Become an Authority - Question Authority
An  Introduction to CHEM-647 Case Study Problems

Authorities in our lives tell us what to believe. Thus we grow up with certain prejudices about people and the way the world works. Parents, teachers, radio & television commentators, journalists, the clergy, and politicians all participate in this indoctrination. In this society, certain words such as "environmentalist," "terrorist," "choice," and "gay" evoke strong emotional reactions in part because the truths of different authorities do not agree. It is impossible to be aware of and examine all those things we believe to be true. Nevertheless, challenging one's personal truths is part of becoming a credible independent authority.

This course deals with evolution, a subject that can evoke strong emotional reactions. Whether or not a person "believes" in evolution, few people have a solid understanding of evolution.
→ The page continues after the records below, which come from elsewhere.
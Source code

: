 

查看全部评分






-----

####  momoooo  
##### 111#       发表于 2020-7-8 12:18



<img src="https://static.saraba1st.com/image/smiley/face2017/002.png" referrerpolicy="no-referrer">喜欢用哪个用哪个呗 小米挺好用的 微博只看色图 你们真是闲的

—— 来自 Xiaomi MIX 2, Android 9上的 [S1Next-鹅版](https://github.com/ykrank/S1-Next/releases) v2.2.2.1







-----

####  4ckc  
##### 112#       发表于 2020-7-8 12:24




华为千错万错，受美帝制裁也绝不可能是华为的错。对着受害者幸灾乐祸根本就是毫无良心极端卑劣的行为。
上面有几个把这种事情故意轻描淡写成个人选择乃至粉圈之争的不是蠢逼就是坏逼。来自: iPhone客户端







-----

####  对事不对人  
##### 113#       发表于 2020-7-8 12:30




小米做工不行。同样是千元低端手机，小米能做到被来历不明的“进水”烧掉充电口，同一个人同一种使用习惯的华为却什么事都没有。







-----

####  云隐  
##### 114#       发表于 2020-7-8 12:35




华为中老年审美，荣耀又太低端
While virtually everyone has heard of Darwin's The Origin of Species, very few have read it. One can agree or disagree with the theory of evolution by natural selection after one has studied the evidence, but to simply believe implies reliance on another's authority. This course aims to make you a credible independent authority on evolution with an emphasis on specific case studies in biochemical evolution. This is a subversive goal. Independent thinkers threaten the status quo. You should challenge ideas, yours, your peers', and the instructor's throughout this course.

If you are interested in the debate about teaching evolution in public schools, you should visit the web-site for the National Center for Science Education. While this debate is not a major public issue in Delaware at the moment, a recent opinion piece by Cal Thomas, who displayed his poor scientific understanding of evolution,  provoked several letters to the editor, but not the flood that came in 1995.  The letters clearly revealed a lack of public consensus on this issue. Because such letters are limited to about 200 words, there is little opportunity to develop arguments based on evidence. Consequently, correspondents on both sides of the issue made unsupported assertions.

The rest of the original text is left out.